Articolo di Noah Kirsch apparso su Forbes.com
A prima vista sembra una cosa difficile: in mezzo a una pandemia globale, una startup vuole che trasformi la tua casa in uno spazio di coworking per estranei. Ma questo è ciò che Codi intende fare. “I dati hanno dimostrato che l’80% delle persone non vuole tornare in ufficio e non vuole fare il pendolare”, dice Christelle Rohaut, ceo dell’azienda e membro della lista 2021 Forbes 30 Under 30. “Possiamo offrire il meglio di entrambi i mondi”.
Fondata nel 2018, Codi è stata lanciata inizialmente come piattaforma b2c per i lavoratori che cercavano un’alternativa più conveniente ai giganti del coworking come WeWork, i cui uffici sono tipicamente concentrati nelle principali città. “Il novantanove per cento degli americani non vive entro le tre miglia da un ufficio o da uno spazio di coworking”, aggiunge la 26enne Rohaut. Codi, invece, può aprire un nuovo spazio ovunque.

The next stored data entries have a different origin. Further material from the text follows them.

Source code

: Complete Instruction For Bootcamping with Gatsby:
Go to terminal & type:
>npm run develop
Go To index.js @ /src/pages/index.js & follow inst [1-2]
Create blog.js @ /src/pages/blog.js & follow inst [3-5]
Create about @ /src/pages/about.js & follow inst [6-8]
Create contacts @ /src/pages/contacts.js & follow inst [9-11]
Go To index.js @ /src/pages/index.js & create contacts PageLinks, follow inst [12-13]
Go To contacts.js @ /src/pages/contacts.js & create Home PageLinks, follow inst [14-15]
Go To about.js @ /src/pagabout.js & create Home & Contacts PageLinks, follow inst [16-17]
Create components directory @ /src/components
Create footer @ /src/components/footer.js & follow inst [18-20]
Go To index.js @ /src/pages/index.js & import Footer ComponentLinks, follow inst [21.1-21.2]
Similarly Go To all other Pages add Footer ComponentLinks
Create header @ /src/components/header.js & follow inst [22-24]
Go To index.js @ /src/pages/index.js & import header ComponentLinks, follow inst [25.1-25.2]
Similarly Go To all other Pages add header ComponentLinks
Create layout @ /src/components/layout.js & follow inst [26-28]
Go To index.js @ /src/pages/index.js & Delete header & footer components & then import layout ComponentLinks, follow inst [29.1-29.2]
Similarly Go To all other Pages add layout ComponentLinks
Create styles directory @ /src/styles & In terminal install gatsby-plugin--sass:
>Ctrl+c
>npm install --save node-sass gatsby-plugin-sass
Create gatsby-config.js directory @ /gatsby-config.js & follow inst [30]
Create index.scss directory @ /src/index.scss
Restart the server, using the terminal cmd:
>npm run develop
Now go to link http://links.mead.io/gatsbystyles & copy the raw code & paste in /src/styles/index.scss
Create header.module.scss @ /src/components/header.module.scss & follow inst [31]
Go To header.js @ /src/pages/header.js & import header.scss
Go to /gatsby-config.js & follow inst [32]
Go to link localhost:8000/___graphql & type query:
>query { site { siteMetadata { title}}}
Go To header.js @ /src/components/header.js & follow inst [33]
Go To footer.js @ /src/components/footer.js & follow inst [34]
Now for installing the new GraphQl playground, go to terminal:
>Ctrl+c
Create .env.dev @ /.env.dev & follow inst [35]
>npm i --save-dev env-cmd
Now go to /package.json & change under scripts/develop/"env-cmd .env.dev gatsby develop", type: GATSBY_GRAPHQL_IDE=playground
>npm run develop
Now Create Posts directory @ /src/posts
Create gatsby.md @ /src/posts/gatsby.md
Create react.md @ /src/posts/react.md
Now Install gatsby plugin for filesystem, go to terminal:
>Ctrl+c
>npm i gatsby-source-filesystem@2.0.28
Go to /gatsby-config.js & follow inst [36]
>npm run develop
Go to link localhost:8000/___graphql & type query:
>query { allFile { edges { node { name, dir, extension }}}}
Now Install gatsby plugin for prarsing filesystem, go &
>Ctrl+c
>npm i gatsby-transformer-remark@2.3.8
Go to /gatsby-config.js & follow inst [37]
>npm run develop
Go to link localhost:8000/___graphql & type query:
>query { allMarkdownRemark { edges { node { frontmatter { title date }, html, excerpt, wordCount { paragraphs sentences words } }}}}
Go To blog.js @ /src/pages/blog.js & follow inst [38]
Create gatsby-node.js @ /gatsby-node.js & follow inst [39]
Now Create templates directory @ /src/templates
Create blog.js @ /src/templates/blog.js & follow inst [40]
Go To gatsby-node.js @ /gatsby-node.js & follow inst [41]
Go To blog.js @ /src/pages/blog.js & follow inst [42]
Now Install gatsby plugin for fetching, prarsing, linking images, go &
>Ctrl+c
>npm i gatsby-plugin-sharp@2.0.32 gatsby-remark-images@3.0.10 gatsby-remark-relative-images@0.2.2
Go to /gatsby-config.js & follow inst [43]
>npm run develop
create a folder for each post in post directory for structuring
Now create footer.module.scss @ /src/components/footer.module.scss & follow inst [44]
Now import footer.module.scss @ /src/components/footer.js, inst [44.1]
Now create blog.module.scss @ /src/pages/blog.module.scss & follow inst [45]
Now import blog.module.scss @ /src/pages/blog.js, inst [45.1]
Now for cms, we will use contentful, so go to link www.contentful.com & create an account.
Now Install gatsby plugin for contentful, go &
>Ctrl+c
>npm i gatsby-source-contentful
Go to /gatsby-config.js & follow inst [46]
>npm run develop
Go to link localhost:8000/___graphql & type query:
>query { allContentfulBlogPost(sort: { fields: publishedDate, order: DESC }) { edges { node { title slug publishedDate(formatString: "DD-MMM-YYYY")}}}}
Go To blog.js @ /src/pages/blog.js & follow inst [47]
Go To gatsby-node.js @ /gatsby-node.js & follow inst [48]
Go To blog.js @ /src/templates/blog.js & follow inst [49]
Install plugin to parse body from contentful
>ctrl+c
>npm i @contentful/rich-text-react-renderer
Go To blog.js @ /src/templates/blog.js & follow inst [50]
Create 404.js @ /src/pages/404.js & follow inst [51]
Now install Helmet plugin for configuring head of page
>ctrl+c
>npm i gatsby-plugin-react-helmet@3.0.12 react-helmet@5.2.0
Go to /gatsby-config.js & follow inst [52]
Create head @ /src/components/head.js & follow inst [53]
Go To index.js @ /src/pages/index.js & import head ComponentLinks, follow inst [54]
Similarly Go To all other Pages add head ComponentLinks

Quando è arrivato il Covid, Rohaut si è orientata verso un modello business-to-business, rivolto alle aziende che non vogliono riportare i dipendenti in ufficio, ma sono preoccupate per l’isolamento e il rischio burnout per i lavoratori da remoto. Le tariffe di Codi per un posto in una delle sue sedi partono da $ 350 al mese. È una soluzione particolarmente attraente per i lavoratori che vivono in piccoli appartamenti o hanno una famiglia particolarmente numerosa. Per gli host proprietari, la convenienza è semplice: denaro extra per estinguere mutui o obblighi di affitto.